Il motivo è infondato.
La B. G.&G. s.r.l. ha legittimamente rifiutato, ai sensi dell’art. 1181 c.c., l’adempimento parziale.
Tanto basta ad escludere che la somma offerta da Z., ancorchè eventualmente rimasta nella disponibilità del curatore ed acquisita all’attivo fallimentare, possa essere imputata a deconto del debito contratto dall’imprenditore nei confronti della creditrice istante, rimasto immutato nel suo ammontare e dunque, di per sè solo, eccedente il limite dei 30.000 Euro al di sotto del quale, a norma dell’art. 15, u.c., L.Fall., non può farsi luogo alla dichiarazione di fallimento.

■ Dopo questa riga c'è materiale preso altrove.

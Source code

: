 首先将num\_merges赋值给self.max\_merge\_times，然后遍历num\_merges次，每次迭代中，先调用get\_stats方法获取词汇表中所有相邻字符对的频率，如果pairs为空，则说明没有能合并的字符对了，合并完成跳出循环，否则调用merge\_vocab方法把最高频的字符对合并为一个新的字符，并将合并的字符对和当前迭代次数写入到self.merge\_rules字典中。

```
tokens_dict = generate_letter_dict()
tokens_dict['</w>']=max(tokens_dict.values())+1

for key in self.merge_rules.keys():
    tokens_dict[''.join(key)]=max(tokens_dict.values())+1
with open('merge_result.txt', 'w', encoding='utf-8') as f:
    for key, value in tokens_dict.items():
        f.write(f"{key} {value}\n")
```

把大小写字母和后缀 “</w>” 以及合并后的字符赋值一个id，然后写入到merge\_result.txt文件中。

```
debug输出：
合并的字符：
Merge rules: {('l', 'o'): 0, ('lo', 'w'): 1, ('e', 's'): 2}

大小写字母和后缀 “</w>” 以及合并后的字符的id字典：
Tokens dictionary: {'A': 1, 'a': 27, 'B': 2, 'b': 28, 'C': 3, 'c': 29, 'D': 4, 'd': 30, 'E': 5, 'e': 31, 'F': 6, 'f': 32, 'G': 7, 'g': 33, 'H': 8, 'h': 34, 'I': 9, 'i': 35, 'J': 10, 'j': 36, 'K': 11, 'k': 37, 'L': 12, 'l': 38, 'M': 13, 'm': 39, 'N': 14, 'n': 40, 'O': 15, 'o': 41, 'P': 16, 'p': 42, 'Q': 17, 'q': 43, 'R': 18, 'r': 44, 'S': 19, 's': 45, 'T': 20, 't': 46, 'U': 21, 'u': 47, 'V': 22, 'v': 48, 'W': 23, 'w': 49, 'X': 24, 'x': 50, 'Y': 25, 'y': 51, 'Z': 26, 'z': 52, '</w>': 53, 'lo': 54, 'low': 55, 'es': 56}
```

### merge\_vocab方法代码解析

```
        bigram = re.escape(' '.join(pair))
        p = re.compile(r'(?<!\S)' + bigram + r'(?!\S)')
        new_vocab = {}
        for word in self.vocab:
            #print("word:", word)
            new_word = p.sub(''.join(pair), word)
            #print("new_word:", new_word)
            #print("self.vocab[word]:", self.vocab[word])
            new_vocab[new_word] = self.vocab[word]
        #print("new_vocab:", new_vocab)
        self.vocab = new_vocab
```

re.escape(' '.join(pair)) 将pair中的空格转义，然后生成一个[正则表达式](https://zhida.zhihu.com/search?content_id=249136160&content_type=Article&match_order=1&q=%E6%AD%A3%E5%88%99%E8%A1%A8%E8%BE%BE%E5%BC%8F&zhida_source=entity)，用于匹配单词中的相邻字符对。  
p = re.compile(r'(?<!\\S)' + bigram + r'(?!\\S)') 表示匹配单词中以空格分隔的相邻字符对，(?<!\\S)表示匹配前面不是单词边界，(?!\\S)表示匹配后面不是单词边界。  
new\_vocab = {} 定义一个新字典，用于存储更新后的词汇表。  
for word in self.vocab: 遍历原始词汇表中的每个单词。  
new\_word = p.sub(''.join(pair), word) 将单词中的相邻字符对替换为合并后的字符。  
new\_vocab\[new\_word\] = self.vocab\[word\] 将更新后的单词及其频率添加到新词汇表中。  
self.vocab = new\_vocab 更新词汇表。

2) Con il secondo motivo, denunciando vizio di motivazione, il ricorrente lamenta l’errata valutazione delle risultanze processuali da parte della Corte territoriale, che avrebbe affermato la sussistenza dello stato di insolvenza senza tener conto della modestia dell’unico credito azionato, senza attendere l’esito delle indagini fiscali demandate alla G.d.F. e senza neppure valutare che egli vantava un attivo patrimoniale, costituito da macchinari, crediti verso clienti ed altre poste, di oltre 800.000 Euro.
Il motivo, già di per sè illustrato in via del tutto generica, ovvero senza riferimento a precise circostanze documentali, di valenza decisiva, che sarebbero state ignorate dalla Corte di merito, va dichiarato inammissibile ai sensi dell’art. 366 bis c.p.c., in quanto privo di un momento di sintesi volto a circoscriverne puntualmente i limiti, in modo da non ingenerare incertezze in ordine alla sua formulazione ed alla valutazione della sua immediata ammissibilità (fra le tante, Cass. S.U. n. nn. 20603/07, 12339/010).
Le spese del giudizio seguono la soccombenza e si liquidano come da dispositivo.
P.Q.M.
La Corte rigetta il ricorso e condanna Z.A. a pagare al Fallimento controricorrente le spese processuali, che liquida in Euro 2.500 per onorari ed Euro 200 per esborsi, oltre spese generali ed accessori di legge.
Così deciso in Roma, il 22 maggio 2012.